Abstract
With a population of 200,000 and an equal number of Internally Displaced Persons (IDP), Manbij is one of the largest cities in the liberated North of Syria. From July 2012 to January 2014, the city was governed by a Revolutionary Council and a Trustee Council but since early 2014, the Islamic State in Iraq and Syria (ISIS) took it over. Based on three months of ethnographic research and more than two hundred interviews with key players as well as ordinary residents, the paper examines social and political challenges the revolutionaries were facing during the period before ISIS’s takeover. It pays particular attention to the creative ways they use to run the existing institutions and by doing so, the paper suggests, they lay down the first building blocks for the future nation. Staying away from empty and elitist discourses about the nation, the citizens of Manbij redefine the meaning of national identity by exploring practical ways to solve their everyday problems. As a central case, the paper explores the negotiations and deliberative practices surrounding the operation of one of the most important mills in Northern Syria, which produces enough flour to feed one million people.

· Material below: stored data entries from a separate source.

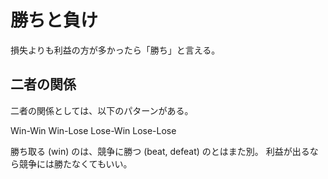 # 勝ちと負け

損失よりも利益の方が多かったら「勝ち」と言える。

## 二者の関係

二者の関係としては、以下のパターンがある。

Win-Win
Win-Lose
Lose-Win
Lose-Lose

勝ち取る (win) のは、競争に勝つ (beat, defeat) のとはまた別。
利益が出るなら競争には勝たなくてもいい。
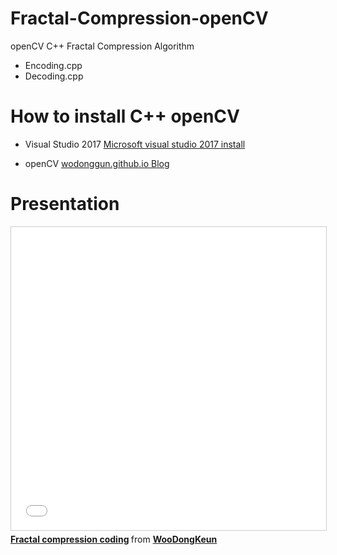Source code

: # Fractal-Compression-openCV
openCV C++ Fractal Compression Algorithm

- Encoding.cpp
- Decoding.cpp



# How to install C++ openCV

- Visual Studio 2017
[Microsoft visual studio 2017 install](https://docs.microsoft.com/ko-kr/visualstudio/install/install-visual-studio)

- openCV
[wodonggun.github.io Blog](https://wodonggun.github.io/wodonggun.github.io/study/C++-openCV-%EC%84%A4%EC%B9%98-%EB%B0%8F-%EC%84%B8%ED%8C%85.html)




# Presentation

<iframe src="//www.slideshare.net/slideshow/embed_code/key/hXds2LFhttRFB4" width="595" height="485" frameborder="0" marginwidth="0" marginheight="0" scrolling="no" style="border:1px solid #CCC; border-width:1px; margin-bottom:5px; max-width: 100%;" allowfullscreen> </iframe> <div style="margin-bottom:5px"> <strong> <a href="//www.slideshare.net/WooDongKeun/fractal-compression-coding" title="Fractal compression coding" target="_blank">Fractal compression coding</a> </strong> from <strong><a href="//www.slideshare.net/WooDongKeun" target="_blank">WooDongKeun</a></strong> </div>


#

The research analyzes how for almost twenty months, Manbij became an incubator for nation-building and participatory democracy despite the multifaceted challenges it was facing. With its meager resources and despite the regime’s frequent airstrikes, the city was actively transforming its institutions to address the socio-economic, political, and humanitarian problems. Revolutionaries were coming up with innovative solutions to provide bread, water, electricity, and security to the population. More importantly, by making the city livable, and solving everyday challenges, the residents were negotiating a fragile and emergent democracy and as a result they were redefining the meaning of the new nation. Theirs is not an oppositional nationalism that simply rejects the officially sanctioned version propagated by the Ba’ath Party, but an iterative one that is adjusted and transformed myriad times every day through countless micro-encounters among an increasingly diverse population. The research suggests that iterative nationalism, which works best in a democratic environment, will prevent the fragmentation and tensions between the different groups, if nurtured and safeguarded.